Kolejny ork to duży czarny dziad, który będzie u mnie robił za Debeściaka nr 2. Zapomniałem dodać, że jegomość powyżej, będzie Debeściakiem nr 1. Tym razem mamy do czynienia z metalem. Orka składamy z 3 części. Nie lubię malować metalu, ale damy radę, mamy aero. Jak widać, ostrze większe od głowy z 3 razy, więc jegomość hersztem być nie może, ale uciąć coś jak najbardziej.
Ork numer trzy dzierży szablę i latarnię. Ogólnie przypadł mi do gustu. Może z niego zrobię herszta? Jeszcze nie wiem. Odlew dobry, bez większych nadlewek. Do standardowego czyszczenia. Również metal, ale w tym przypadku jednoczęściowy.
Tyle jeśli chodzi o orki. Dodatkowo zamówiłem sobie z pewnego portalu aukcyjnego goblina fanatyka. Każdy zna każdy lubi, każdy widział.

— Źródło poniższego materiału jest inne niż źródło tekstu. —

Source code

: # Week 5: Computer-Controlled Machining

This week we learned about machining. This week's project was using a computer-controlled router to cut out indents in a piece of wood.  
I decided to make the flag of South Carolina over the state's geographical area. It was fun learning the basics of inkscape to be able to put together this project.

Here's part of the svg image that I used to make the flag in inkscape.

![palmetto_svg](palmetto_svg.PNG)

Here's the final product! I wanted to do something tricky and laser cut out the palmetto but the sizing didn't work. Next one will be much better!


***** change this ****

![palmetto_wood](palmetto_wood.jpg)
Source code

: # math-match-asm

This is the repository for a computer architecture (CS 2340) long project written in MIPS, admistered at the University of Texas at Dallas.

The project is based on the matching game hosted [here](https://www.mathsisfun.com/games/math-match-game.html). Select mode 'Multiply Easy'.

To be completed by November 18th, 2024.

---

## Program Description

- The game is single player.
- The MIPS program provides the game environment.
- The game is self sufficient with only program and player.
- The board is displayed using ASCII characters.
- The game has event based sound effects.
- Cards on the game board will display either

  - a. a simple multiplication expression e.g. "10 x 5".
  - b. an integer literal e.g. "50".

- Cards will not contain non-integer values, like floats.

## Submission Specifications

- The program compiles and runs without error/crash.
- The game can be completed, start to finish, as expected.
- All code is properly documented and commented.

Ok, mówiłem, że koniec z orkami. Kłamałem. Spellcrow ma to do siebie, że przynajmniej do tej pory, co coś u nich zamawiam, to dostaję jakieś fanty. Tym razem było to troszkę bitsów. Mogę złożyć z tego jeszcze jednego orka. Szkoda, że nie mają na wyposażeniu broni prochowej ;-) Może po prostu złożę z niego pirata do tych tam piratów czy coś jakby mnie naszło na składanie po turnieju drugiej bandy?
Na koniec jeszcze gratis od Vanaheim, który kiedyś dostałem do zamówienia. Takie oto znaczniki. Ma ktoś na nie pomysł? Mają dosyć ciekawą stylistykę.